Molecular Insights into the Recruiting Between UCP2 and DDX5/UBAP2L in the Metabolic Plasticity of Non-Small-Cell Lung Cancer.

Abstract

Mitochondrial uncoupling protein 2 (UCP2) is distributed in tumor cells with a link to the support of systemic metabolic deregulation, and the downregulation of UCP2 has been unveiled as a biomarker of oncogenesis and chemoresistance in non-small-cell lung cancer (NSCLC) cells. However, the underlying mechanism of how UCP2 cooperates with other proteins in this metabolic reprogramming remains largely unsolved. We employed a combined computational and experimental strategy to explore into the recruiting of DDX5 with other proteins, and we unraveled the underlying structural mechanisms.
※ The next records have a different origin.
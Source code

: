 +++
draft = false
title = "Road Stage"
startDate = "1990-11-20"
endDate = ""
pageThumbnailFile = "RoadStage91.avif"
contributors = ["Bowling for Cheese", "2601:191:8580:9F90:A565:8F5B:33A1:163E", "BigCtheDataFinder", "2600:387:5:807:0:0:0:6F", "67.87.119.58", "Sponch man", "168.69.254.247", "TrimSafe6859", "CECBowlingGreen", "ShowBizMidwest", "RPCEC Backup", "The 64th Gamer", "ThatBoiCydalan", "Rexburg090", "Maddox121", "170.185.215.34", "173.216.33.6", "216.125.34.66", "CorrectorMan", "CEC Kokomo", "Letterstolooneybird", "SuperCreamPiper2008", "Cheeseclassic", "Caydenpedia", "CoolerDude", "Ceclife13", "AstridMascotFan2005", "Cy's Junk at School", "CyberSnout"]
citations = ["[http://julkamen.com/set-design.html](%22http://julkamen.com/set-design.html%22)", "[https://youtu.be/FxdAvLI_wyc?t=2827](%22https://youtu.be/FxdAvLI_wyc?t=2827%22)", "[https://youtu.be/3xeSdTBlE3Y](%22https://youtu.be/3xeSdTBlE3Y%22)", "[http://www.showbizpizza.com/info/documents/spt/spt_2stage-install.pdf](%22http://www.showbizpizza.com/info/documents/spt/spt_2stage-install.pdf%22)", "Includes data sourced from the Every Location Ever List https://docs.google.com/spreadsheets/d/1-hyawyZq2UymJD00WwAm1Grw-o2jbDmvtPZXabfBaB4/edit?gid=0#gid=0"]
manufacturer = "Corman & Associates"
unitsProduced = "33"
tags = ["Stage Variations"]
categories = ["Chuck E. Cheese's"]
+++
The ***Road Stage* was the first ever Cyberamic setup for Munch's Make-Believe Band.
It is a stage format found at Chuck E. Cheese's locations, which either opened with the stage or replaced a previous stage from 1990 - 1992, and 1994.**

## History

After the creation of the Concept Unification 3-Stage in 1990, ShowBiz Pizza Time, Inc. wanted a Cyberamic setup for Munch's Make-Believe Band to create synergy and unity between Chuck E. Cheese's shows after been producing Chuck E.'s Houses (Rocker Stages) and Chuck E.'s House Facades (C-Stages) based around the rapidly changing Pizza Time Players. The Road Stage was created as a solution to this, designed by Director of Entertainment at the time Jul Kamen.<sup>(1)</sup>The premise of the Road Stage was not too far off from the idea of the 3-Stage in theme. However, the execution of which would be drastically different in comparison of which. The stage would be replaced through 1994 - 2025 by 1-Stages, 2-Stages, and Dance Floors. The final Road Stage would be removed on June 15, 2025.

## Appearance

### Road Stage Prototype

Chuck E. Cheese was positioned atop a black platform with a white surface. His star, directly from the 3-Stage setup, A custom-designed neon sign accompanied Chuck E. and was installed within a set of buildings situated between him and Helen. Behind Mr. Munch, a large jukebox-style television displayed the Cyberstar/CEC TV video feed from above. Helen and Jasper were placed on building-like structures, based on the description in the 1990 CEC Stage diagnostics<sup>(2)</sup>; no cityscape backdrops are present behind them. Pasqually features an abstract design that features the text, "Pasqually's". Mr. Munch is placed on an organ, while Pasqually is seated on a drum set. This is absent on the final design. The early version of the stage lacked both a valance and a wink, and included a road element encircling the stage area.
We found that recruiting by ATP-dependent RNA helicase DDX5 (DDX5)/ubiquitin-associated protein 2-like (UBAP2L) might help UCP2 to play the pathological roles in NSCLC cells. According to the view of thermodynamics in physics, UCP2 tends to recruit DDX5 rather than UBAP2L, as shown by the ensemble-based docking, molecular dynamics simulations and molecular mechanics generalized Born surface area (MM/GBSA) approach. Cellular immunofluorescence assays further demonstrated that UCP2 associate with DDX5, and the recruiting of DDX5 with UCP2 at least partially contribute to the metabolic plasticity of NSCLCs via the AKT/mTOR pathway. Our study proposed an efficient way for detecting the protein-protein association via the experimentally validated molecular simulation. Our results shed light on the functional annotation of UCP and DDX family proteins in dysregulated metabolism, and the identification of candidate therapeutic targets for NSCLC.